Nigeljones

New Member
I have bought a 3.5 V8 (1992 on a 'K') to start it I need to have the accelerator flat to the floor, otherwise it just turns and does not fire. It will than start and run without any problems. Any ideas?Regards,Nige
 
Get any smoke out the back when it does start? Just to make sure she is actually getting fuel, if it starts fine when you have your foot down but then runs fine when you take it off (it ticks over fine etc, dosent drop down to very low revs) then maybe you need to check the condiation of your plugs.
 
Its the EFI and no smoke out of the back on starting, runs beautifully once going; just a pain if you forget to put the foot down. Does not stall even after a good run, revs solid at about 750 on tickover.Nige
 
Does this happen when its cold or hot? Had a 3.9 RRC and that was a pig to start when hot (mate has same prob with his 3.9 disco)
 
Does this happen when its cold or hot? Had a 3.9 RRC and that was a pig to start when hot (mate has same prob with his 3.9 disco)

The first that would come into mind in this case:
Coolant temperature sender faulty (or poor connection, infinite resistance). ECU feeds too much fuel when the engine is hot - thus, hard to start.

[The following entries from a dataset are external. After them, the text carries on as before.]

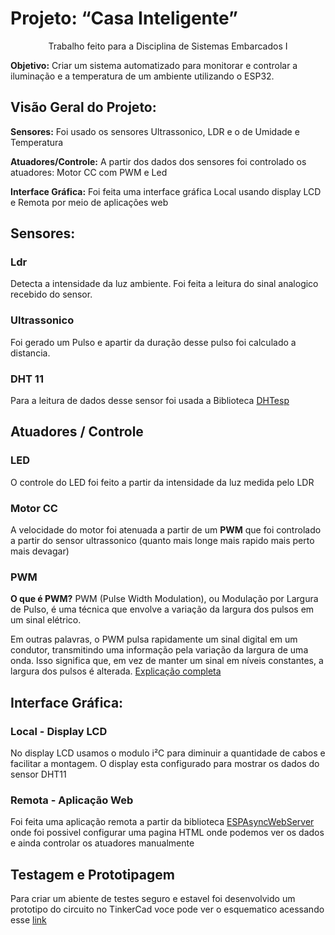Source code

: # Projeto: “Casa Inteligente”
<p style="text-align: center;">Trabalho feito para a Disciplina de Sistemas Embarcados I </p>

**Objetivo:** Criar um sistema automatizado para monitorar e controlar a iluminação e a temperatura de um ambiente utilizando o ESP32.

## Visão Geral do Projeto:

**Sensores:**
Foi usado os sensores Ultrassonico, LDR e o de Umidade e Temperatura

**Atuadores/Controle:**
A partir dos dados dos sensores foi controlado os atuadores: Motor CC com PWM e Led

**Interface Gráfica:**
Foi feita uma interface gráfica Local usando display LCD e Remota por meio de aplicações web

## Sensores:
### Ldr
Detecta a intensidade da luz ambiente. Foi feita a leitura do sinal analogico recebido do sensor.

### Ultrassonico
Foi gerado um Pulso e apartir da duração desse pulso foi calculado a distancia.

### DHT 11
Para a leitura de dados desse sensor foi usada a Biblioteca <a href= "https://github.com/beegee-tokyo/DHTesp" target = "blank"> DHTesp </a>

## Atuadores / Controle
### LED
O controle do LED foi feito a partir da intensidade da luz medida pelo LDR

### Motor CC
A velocidade do motor foi atenuada a partir de um **PWM** que foi controlado a partir do sensor ultrassonico (quanto mais longe mais rapido mais perto mais devagar)

### PWM
**O que é PWM?**
PWM (Pulse Width Modulation), ou Modulação por Largura de Pulso, é uma técnica que envolve a variação da largura dos pulsos em um sinal elétrico.

Em outras palavras, o PWM pulsa rapidamente um sinal digital em um condutor, transmitindo uma informação pela variação da largura de uma onda. Isso significa que, em vez de manter um sinal em níveis constantes, a largura dos pulsos é alterada.
<a href= "https://blog.smartkits.com.br/pwm-como-usar/#:~:text=PWM%20(Pulse%20Width%20Modulation)%2C,da%20largura%20de%20uma%20onda." target = "blank"> Explicação completa </a>

## Interface Gráfica:

### Local - Display LCD
No display LCD usamos o modulo i²C para diminuir a quantidade de cabos e facilitar a montagem. O display esta configurado para mostrar os dados do sensor DHT11

### Remota - Aplicação Web
Foi feita uma aplicação remota a partir da biblioteca <a href= "https://github.com/me-no-dev/ESPAsyncWebServer" target = "blank"> ESPAsyncWebServer </a> onde foi possivel configurar uma pagina HTML onde podemos ver os dados e ainda controlar os atuadores manualmente

## Testagem e Prototipagem
Para criar um abiente de testes seguro e estavel foi desenvolvido um prototipo do circuito no TinkerCad voce pode ver o esquematico acessando esse <a href= "https://www.tinkercad.com/things/almQPwROdbh-trab-embarcados?sharecode=HNUUGkxfbwIo7BN9pCX_iZ20gPJYtISwEIajwCkqmyk" target = "blank">link</a>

Easy to check and cheap to replace. There's a connector near the thermostat housing. Unplug it and measure the resistance between the sensor pins with a multimeter when the engine is cold, warm and hot. Resistance should be around 1.5(?) kOhms when cold and start to come down when the engine warms up. When hot around 200(?) Ohms or so.
(I do not remember resistances and temperatures accurately by heart and have no energy to check them at the moment - hence the question marks.)
However, the resistance should come down in an even manner when engine warms up. No gaps or jumps allowed. If it keeps up to kOhms the sender is definitely gone. Or if the resistance is low when the engine is cold the sender is also gone.